Resulta interesante la selección de obra de este joven artista malagueño, Guillermo Oyágüez (Frigiliana, 1970), que no tiene el menor reparo en renunciar a esa unidad de concepto y manera que tradicionalmente se consideraba como un valor recomendable a la hora de elegir las pinturas de una exposición. Por el contrario, se muestra de lo más proteico al presentar las muy diferentes posibilidades plásticas con las que es capaz de expresarse y que encuentran sus respectivas versiones en las varias series que integran la muestra. Piensa quizá que no debe renunciar a ninguna de ellas, en función del motivo, y el tiempo dirá si termina resumiéndose para quedarse con lo que entiende como más verdadera y esencialmente suyo. De todos modos, si tuviéramos que considerar un elemento común para obra tan variada, éste sería el tiempo: dos series son pinturas de acción, de movimiento, narrativas, y en las otras dos el tiempo se detiene planteando espacios para la imaginación.

Estas últimas son las tituladas «Atardeceres» y «New haven». Los atardeceres son paisajes extraños, de inquietante estatismo. Recuerdan, aunque no sea exactamente el caso porque aquí es más el tratamiento que la representación lo que los define, las distintas versiones de un mismo motivo tan del gusto de algunos impresionistas, siendo, sin embargo, que resultan muy poco impresionistas estas pinturas que no nos proporcionan sensaciones de fugacidad, del instantismo pendiente de la luz que por el contrario, en este caso, se remansa, se empasta y se hace como densa y perdurable, con ese raro sol algo surrealista que subraya la inmovilidad. En la serie «New haven» se agradece y no molesta la filiación hopperiana porque, como en las pinturas del maestro, la emoción se desarrolla en el misterio de una sugestiva dicción pictórica, intensa y medida, con esa nostálgica elegancia compatible con la extrañeza del distanciamiento.

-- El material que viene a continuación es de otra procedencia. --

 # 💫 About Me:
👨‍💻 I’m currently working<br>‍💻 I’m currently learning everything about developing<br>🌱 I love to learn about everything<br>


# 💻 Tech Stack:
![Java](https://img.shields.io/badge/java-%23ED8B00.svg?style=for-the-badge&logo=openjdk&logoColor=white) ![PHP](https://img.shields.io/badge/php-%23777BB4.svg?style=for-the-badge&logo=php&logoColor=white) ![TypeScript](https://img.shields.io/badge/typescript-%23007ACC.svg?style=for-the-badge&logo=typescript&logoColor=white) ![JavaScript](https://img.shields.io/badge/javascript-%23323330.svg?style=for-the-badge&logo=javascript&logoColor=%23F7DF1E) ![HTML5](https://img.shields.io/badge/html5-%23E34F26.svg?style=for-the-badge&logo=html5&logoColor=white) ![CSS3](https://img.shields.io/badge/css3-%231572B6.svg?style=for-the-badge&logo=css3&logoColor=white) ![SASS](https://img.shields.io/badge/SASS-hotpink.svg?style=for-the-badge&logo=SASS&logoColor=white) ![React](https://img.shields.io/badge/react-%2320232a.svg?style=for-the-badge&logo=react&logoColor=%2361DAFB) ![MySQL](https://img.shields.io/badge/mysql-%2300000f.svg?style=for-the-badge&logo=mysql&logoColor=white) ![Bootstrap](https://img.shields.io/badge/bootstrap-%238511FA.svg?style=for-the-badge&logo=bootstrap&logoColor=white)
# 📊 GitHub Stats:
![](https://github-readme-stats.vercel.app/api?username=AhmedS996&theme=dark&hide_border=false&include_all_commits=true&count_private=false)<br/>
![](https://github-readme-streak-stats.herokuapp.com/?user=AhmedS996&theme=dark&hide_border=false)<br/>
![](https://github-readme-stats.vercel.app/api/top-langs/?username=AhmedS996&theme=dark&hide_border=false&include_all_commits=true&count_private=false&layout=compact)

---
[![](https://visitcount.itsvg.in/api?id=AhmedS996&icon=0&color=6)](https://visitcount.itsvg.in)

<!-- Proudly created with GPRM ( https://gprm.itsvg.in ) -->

Esa acción detenida se hace, sin embargo, trepidante en la serie «69 pétalos», que es el nombre de una discoteca. No es para mí la más atractiva, pero resulta interesante contemplar cómo Oyágüez se desmelena plásticamente en el intento de emular la acción y el efecto de la música, en lo que parece un compromiso del pintor con su tema; de modo que la ejecución se traduce en una especie de pop con momentos de abstracción en el que mandan la crudeza del color y un arabesco desflecado, un distorsionado esquematismo. En definitiva, una agresiva grafía que parece seguir el ritmo musical de su pauta temática. Finalmente, «La caravana» es la serie de más consistencia plástica si la valoramos por su creatividad y su sintonía con los modos de figuración de curso más actual. Con la secuencia de las distintas pinturas de la serie, el artista no sólo crea la forma, sino que construye un espacio secuencial pictórico en el que se desarrolla la acción, el relato, el sentido del viaje, y lo hace con muy notable eficacia expresiva en los trazos que describen los paisajes en los que la acción transcurre y la caravana que los recorre, con economía de toques y frescura de lenguaje. La exposición se completa con dos retratos, uno de ellos con un atractivo guiño irónico en torno a la figura del personaje del anuncio televisivo de Loewe, y otros tantos autorretratos del propio pintor sumergido en el agua de una piscina, que también participa del humor, sin prejuicio de su interesante y afortunado tratamiento pictórico por parte de este Guillermo Oyágüez que demuestra buen oficio e imaginación creativa.